Dataset items

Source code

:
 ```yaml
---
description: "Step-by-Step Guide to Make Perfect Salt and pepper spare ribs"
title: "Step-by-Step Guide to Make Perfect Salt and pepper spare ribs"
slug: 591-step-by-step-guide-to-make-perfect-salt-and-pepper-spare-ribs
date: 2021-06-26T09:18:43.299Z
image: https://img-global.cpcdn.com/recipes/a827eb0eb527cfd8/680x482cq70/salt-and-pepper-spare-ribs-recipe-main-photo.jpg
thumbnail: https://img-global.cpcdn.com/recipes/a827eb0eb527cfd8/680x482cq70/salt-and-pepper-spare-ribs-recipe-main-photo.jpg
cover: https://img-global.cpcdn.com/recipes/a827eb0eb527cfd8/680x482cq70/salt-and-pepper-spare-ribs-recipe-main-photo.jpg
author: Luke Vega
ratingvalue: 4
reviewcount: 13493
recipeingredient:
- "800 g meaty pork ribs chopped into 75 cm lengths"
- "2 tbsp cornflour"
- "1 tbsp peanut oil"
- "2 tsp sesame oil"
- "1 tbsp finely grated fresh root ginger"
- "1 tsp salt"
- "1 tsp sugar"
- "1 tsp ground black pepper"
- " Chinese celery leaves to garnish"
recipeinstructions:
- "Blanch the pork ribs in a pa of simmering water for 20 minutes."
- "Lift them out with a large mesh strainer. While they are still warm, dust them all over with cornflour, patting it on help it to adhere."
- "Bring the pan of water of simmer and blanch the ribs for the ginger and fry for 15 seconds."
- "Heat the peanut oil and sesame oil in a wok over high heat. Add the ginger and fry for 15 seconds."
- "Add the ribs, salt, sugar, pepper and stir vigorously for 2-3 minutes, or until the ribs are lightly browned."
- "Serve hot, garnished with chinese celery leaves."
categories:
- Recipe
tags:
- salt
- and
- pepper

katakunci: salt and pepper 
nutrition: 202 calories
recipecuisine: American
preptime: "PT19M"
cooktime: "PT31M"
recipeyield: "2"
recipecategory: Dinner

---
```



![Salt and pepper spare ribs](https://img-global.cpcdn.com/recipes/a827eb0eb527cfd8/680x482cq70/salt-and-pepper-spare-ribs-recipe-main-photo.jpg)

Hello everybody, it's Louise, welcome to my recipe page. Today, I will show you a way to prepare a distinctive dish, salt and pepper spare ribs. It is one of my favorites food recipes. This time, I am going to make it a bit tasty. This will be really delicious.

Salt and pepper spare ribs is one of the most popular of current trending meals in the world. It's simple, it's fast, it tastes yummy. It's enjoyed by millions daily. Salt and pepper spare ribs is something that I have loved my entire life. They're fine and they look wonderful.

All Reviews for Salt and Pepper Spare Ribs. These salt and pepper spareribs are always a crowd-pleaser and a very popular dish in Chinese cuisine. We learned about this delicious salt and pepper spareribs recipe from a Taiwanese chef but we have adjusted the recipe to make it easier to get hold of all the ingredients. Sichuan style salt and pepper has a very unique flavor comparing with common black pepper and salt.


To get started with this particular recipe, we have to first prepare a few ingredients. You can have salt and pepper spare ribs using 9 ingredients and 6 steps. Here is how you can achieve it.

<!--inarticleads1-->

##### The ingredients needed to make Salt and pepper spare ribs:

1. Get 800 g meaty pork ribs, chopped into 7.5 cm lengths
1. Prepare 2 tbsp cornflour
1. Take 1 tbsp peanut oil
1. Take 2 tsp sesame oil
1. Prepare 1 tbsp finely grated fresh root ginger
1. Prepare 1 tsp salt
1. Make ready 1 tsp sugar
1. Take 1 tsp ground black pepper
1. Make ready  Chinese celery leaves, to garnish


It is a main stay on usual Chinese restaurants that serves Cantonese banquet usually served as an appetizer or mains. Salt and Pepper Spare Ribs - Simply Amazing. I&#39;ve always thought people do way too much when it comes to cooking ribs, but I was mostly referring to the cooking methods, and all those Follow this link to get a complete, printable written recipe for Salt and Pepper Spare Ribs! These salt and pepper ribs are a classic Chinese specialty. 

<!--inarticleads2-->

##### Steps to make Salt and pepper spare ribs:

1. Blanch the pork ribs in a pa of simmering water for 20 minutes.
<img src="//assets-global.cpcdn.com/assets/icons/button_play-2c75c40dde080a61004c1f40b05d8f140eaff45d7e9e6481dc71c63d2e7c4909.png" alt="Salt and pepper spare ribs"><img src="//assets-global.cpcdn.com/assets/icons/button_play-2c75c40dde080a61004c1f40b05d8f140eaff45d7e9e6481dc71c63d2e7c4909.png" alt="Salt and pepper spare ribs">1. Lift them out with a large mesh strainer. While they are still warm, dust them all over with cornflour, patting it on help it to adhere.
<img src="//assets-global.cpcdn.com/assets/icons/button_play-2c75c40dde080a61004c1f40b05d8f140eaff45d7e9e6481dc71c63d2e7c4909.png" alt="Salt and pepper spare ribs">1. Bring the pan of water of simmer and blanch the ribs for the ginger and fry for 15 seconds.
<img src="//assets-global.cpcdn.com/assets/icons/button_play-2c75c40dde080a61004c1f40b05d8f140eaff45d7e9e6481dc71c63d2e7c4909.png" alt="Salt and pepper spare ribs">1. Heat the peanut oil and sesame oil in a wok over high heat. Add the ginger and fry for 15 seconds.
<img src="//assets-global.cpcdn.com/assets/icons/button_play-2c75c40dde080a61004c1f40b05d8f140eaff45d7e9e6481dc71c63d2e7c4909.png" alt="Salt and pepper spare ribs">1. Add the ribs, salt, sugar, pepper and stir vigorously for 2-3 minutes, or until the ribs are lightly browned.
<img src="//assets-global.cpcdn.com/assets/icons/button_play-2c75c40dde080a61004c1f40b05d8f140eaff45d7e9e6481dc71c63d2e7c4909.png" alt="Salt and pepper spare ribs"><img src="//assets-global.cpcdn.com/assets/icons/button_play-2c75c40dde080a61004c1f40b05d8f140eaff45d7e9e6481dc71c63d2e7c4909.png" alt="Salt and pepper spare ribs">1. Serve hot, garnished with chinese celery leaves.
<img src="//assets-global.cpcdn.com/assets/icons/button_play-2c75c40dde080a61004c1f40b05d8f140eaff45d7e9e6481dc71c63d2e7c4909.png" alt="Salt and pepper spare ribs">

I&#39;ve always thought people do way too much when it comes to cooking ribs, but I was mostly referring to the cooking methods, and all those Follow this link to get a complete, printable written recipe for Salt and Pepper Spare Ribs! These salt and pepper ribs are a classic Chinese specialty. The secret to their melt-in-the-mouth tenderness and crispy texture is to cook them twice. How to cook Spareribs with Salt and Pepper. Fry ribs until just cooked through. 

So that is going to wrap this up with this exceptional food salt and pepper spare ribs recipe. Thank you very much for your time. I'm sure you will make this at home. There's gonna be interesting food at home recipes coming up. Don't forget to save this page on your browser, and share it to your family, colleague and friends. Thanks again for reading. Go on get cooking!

**What you should do**:
For every line in the data above that has the string "ground", return that line.

**Solution for this task**:
- "1 tsp ground black pepper"
1. Take 1 tsp ground black pepper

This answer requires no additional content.